:: Material for this exercise
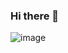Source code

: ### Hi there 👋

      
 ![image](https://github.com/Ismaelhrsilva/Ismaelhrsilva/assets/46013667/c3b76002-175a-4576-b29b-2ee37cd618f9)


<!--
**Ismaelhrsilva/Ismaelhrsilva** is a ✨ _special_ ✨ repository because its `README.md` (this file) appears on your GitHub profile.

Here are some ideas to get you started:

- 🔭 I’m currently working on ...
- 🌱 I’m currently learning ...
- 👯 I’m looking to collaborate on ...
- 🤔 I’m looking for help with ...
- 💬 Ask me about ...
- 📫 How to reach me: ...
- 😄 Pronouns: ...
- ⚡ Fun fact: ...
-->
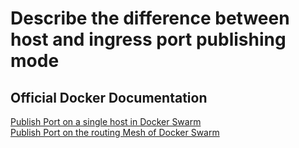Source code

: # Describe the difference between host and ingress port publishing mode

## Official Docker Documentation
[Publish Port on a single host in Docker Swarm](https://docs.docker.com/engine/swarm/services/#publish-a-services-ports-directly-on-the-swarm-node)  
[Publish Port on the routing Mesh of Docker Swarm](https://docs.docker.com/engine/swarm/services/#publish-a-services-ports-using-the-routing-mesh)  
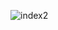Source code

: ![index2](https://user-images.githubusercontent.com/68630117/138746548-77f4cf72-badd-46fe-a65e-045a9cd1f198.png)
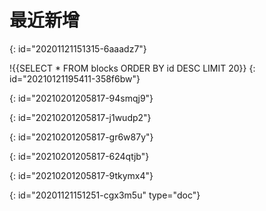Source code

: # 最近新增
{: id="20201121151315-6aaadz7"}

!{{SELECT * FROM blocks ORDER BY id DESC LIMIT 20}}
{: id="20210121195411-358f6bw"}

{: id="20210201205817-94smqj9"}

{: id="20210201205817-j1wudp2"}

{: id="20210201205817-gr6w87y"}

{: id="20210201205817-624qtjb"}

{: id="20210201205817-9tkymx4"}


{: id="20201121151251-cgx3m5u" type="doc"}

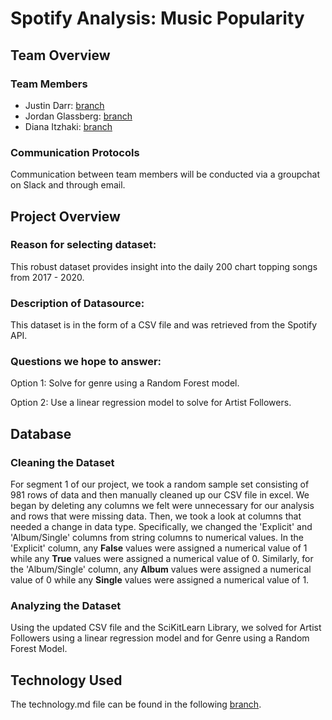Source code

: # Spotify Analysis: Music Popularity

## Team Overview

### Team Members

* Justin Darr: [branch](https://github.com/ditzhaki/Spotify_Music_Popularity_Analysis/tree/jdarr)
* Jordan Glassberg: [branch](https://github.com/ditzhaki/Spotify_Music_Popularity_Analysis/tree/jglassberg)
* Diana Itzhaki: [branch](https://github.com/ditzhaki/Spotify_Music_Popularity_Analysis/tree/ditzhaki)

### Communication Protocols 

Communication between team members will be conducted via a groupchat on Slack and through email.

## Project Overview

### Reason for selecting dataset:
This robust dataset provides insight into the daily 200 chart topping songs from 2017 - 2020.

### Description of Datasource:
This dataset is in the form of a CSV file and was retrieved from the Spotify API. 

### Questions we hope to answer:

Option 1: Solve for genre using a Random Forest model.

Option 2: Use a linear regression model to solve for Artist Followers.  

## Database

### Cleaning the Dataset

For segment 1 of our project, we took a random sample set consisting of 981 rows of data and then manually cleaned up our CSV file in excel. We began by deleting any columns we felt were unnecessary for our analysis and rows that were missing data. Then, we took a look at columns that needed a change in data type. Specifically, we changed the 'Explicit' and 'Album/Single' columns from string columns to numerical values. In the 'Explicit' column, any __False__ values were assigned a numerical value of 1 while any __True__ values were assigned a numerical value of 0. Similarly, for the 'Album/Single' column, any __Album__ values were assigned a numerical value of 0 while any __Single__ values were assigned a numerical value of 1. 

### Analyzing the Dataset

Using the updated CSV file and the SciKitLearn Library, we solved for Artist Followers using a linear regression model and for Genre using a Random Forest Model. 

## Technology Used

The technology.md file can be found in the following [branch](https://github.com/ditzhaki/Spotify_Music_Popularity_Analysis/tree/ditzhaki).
::::
Directions for this task: Please give back an exact copy of the entries above from their first line through the line containing "- 📫 How to reach me: ...", leaving the pictures aside.

Result for this task:
Source code

: ### Hi there 👋

      
 ![image](https://github.com/Ismaelhrsilva/Ismaelhrsilva/assets/46013667/c3b76002-175a-4576-b29b-2ee37cd618f9)


<!--
**Ismaelhrsilva/Ismaelhrsilva** is a ✨ _special_ ✨ repository because its `README.md` (this file) appears on your GitHub profile.

Here are some ideas to get you started:

- 🔭 I’m currently working on ...
- 🌱 I’m currently learning ...
- 👯 I’m looking to collaborate on ...
- 🤔 I’m looking for help with ...
- 💬 Ask me about ...
- 📫 How to reach me: ...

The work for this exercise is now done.